== Work item ==
When a line in the listing contains the string "Clones", pick it out and copy it.

== Data ==
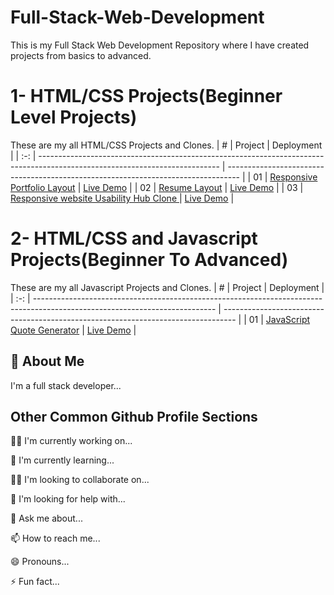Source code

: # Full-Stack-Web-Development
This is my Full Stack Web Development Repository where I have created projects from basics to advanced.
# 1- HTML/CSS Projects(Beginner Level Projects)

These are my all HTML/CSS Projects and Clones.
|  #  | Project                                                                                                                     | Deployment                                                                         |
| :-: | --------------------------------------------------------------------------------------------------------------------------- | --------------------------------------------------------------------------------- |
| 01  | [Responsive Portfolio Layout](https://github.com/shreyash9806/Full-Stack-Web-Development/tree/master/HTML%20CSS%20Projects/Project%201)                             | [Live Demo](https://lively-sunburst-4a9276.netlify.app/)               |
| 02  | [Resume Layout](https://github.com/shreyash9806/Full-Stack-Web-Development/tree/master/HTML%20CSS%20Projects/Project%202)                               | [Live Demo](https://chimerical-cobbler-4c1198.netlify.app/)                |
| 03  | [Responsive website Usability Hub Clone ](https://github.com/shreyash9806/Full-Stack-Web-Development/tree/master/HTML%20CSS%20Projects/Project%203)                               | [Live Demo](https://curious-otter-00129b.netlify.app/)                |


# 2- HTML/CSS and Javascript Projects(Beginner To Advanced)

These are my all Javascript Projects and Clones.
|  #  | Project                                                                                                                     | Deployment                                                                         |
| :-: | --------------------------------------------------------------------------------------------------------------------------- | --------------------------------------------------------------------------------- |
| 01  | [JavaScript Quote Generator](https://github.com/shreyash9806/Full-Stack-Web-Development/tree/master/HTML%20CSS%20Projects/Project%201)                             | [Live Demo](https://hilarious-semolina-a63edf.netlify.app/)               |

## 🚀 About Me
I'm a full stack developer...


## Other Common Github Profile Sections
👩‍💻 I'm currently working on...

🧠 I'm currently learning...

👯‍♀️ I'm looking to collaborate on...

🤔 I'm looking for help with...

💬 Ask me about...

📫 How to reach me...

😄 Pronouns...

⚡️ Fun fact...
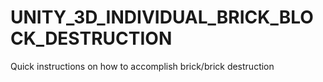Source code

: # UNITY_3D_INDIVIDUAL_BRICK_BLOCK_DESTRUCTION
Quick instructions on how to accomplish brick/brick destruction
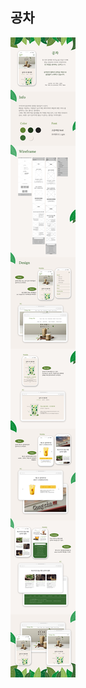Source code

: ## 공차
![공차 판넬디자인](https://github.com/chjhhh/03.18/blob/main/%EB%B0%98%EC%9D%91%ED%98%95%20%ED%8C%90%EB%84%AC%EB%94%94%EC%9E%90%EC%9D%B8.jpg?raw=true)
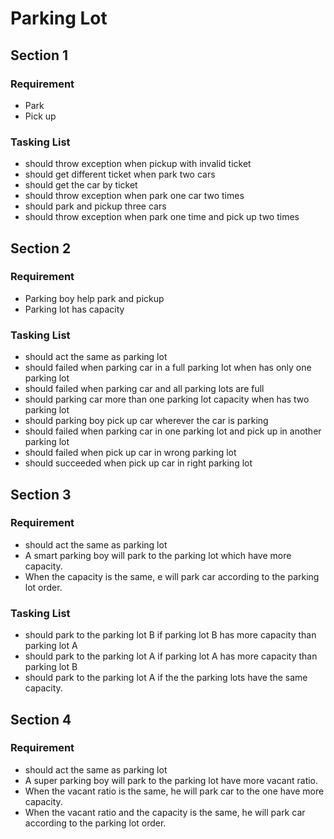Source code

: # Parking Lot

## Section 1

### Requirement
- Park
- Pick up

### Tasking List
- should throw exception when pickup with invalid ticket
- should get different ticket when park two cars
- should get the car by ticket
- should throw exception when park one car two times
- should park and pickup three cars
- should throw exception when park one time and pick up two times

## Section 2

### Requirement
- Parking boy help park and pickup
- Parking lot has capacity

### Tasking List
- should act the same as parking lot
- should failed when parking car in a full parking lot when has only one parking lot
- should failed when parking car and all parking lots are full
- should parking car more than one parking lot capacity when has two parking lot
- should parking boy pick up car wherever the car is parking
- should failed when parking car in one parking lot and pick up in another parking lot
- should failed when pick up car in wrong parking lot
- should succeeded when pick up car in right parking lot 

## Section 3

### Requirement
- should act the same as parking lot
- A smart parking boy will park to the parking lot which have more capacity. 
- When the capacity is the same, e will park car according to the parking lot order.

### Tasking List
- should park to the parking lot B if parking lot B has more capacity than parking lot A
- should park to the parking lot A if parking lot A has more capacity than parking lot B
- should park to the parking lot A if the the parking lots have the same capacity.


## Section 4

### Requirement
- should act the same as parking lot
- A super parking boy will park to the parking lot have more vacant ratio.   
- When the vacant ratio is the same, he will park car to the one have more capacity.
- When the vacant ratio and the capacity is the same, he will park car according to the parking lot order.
* * *
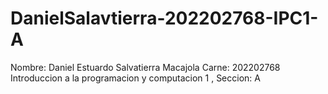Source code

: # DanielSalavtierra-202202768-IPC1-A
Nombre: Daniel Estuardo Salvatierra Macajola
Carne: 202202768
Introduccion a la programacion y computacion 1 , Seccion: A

== Your solution ==
These are my all HTML/CSS Projects and Clones.
These are my all Javascript Projects and Clones.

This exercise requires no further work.